GPU vs CPU Architecture Evolution

Tahir2

Veteran
Supporter
Hi there

I was wondering why it takes so long to design a new CPU yet the GPU designers are cranking out new models at a very quick pace (typically 18 months).

Intel have their tick tock strategy, AMD is not able to compete but even looking at Intel's strategy the latest major revision was the Core 2 and the i7 has been an evolution of that strategy.

With GPU's we have, what seem like, major revolutions a lot quicker. I understand that GPU artchitects are still adding additional features and performance whereas CPU's then have the simpler task of adding more performance.

Why does GPU design take less time than CPU design from a purely technical point of view? Is it the fabs, validation, what the CPU and GPU are tasked with?

Any comments would be appreciated.
 
I'd say there's a lot less validation that goes into a GPU than a CPU, since GPUs are specialized processors they don't need to be tested with eleventy billion applications. Also GPUs can produce errors and still be "good enough" whereas CPUs need to return the correct result for any given calculation 100% of the time.

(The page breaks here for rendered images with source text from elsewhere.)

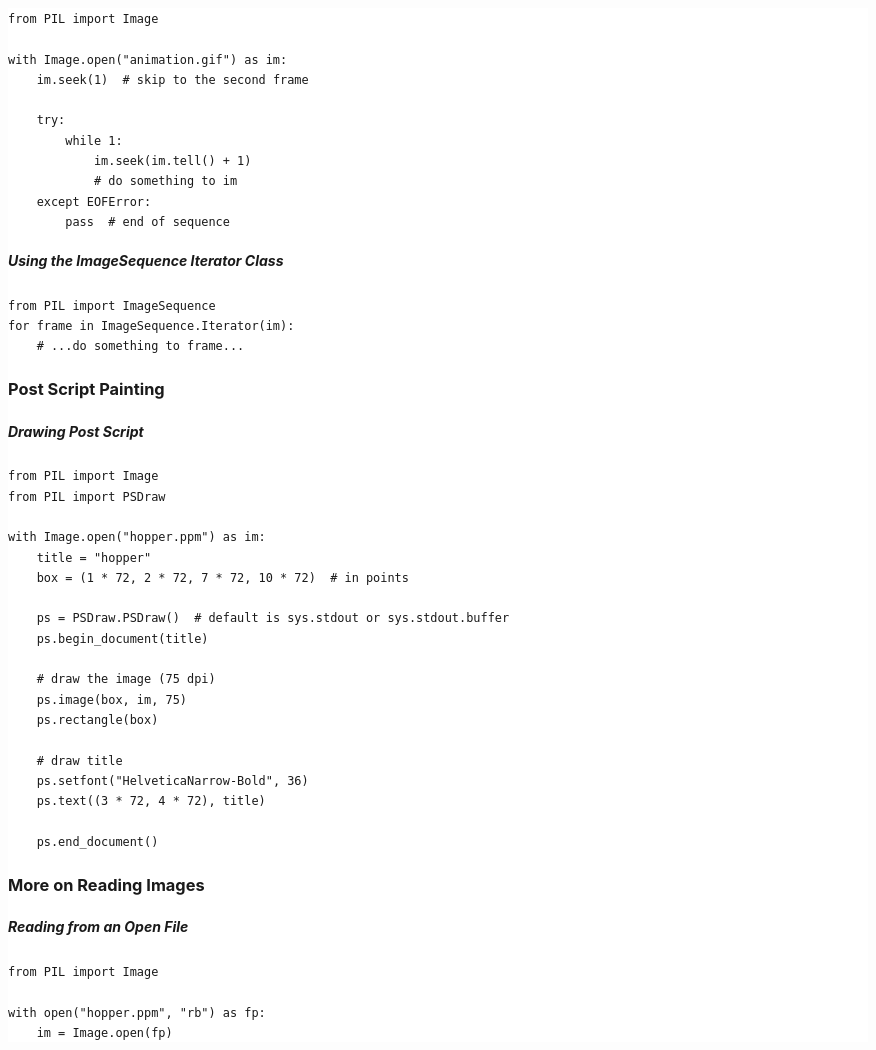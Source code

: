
 ```
from PIL import Image

with Image.open("animation.gif") as im:
    im.seek(1)  # skip to the second frame

    try:
        while 1:
            im.seek(im.tell() + 1)
            # do something to im
    except EOFError:
        pass  # end of sequence
```

##### Using the ImageSequence Iterator Class

```
from PIL import ImageSequence
for frame in ImageSequence.Iterator(im):
    # ...do something to frame...
```

### Post Script Painting

##### Drawing Post Script

```
from PIL import Image
from PIL import PSDraw

with Image.open("hopper.ppm") as im:
    title = "hopper"
    box = (1 * 72, 2 * 72, 7 * 72, 10 * 72)  # in points

    ps = PSDraw.PSDraw()  # default is sys.stdout or sys.stdout.buffer
    ps.begin_document(title)

    # draw the image (75 dpi)
    ps.image(box, im, 75)
    ps.rectangle(box)

    # draw title
    ps.setfont("HelveticaNarrow-Bold", 36)
    ps.text((3 * 72, 4 * 72), title)

    ps.end_document()
```

### More on Reading Images

##### Reading from an Open File

```
from PIL import Image

with open("hopper.ppm", "rb") as fp:
    im = Image.open(fp)
```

There's a lot more reasons than that but with all the engineers we have around here I think they'd be better suited to fill in the other details.
 
Don't really know but I'd guess that CPUs are a mature technology while GPUs are still on a steep IP growth curve. As ShaidarHaran noted, CPUs are also significantly constrained by backwards compatibility and that requires them to behave in certain ways. The interface to GPUs, on the other hand, is more abstract and the required behavior is far less constrained. They're basically large array processors. Force them to work on random memory with tons of branching and I bet their performance would suffer significantly.
 
Hi there

I was wondering why it takes so long to design a new CPU yet the GPU designers are cranking out new models at a very quick pace (typically 18 months).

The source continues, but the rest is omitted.